Brescia (mercoledì, 6 maggio 2026) — Il calcio italiano dice addio a Evaristo Beccalossi, morto nella notte a Brescia all’età di 69 anni, a pochi giorni dal suo 70° compleanno. L’ex centrocampista, tra i volti più riconoscibili tra la fine degli anni Settanta e i primi anni Ottanta, si è spento alla Poliambulanza di Brescia, dove era ricoverato da tempo.
di Monia Settimi
Da oltre un anno le sue condizioni di salute si erano aggravate in modo significativo dopo un grave malore avvenuto nel gennaio 2025. Un evento che lo aveva costretto a un lungo periodo di coma e a una degenza continua, segnata da una situazione clinica complessa e sempre più fragile.
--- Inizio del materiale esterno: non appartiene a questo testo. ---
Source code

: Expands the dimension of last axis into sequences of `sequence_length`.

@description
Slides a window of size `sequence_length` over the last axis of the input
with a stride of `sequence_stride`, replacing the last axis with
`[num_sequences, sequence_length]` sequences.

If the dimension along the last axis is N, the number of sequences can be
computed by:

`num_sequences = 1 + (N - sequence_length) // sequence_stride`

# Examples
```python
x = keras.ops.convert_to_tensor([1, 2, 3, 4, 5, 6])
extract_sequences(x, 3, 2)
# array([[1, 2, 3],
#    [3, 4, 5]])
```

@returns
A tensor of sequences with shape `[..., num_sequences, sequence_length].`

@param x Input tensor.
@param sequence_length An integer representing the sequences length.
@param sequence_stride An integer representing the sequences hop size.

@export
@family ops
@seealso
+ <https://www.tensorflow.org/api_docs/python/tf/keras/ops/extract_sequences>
Figura simbolo del calcio creativo e imprevedibile, Beccalossi ha legato il suo nome soprattutto all’Inter, dove ha espresso il meglio del suo talento. Fantasista elegante, dotato di grande visione di gioco e di una tecnica fuori dal comune, è stato uno dei giocatori più amati dai tifosi nerazzurri, capace di accendere le partite con giocate istintive e decisive.
La sua carriera si è intrecciata anche con il Brescia, la squadra della sua città, con cui ha vissuto due diverse fasi professionali per un totale di 141 presenze. Un legame forte con il territorio che ha accompagnato tutta la sua vita sportiva e personale.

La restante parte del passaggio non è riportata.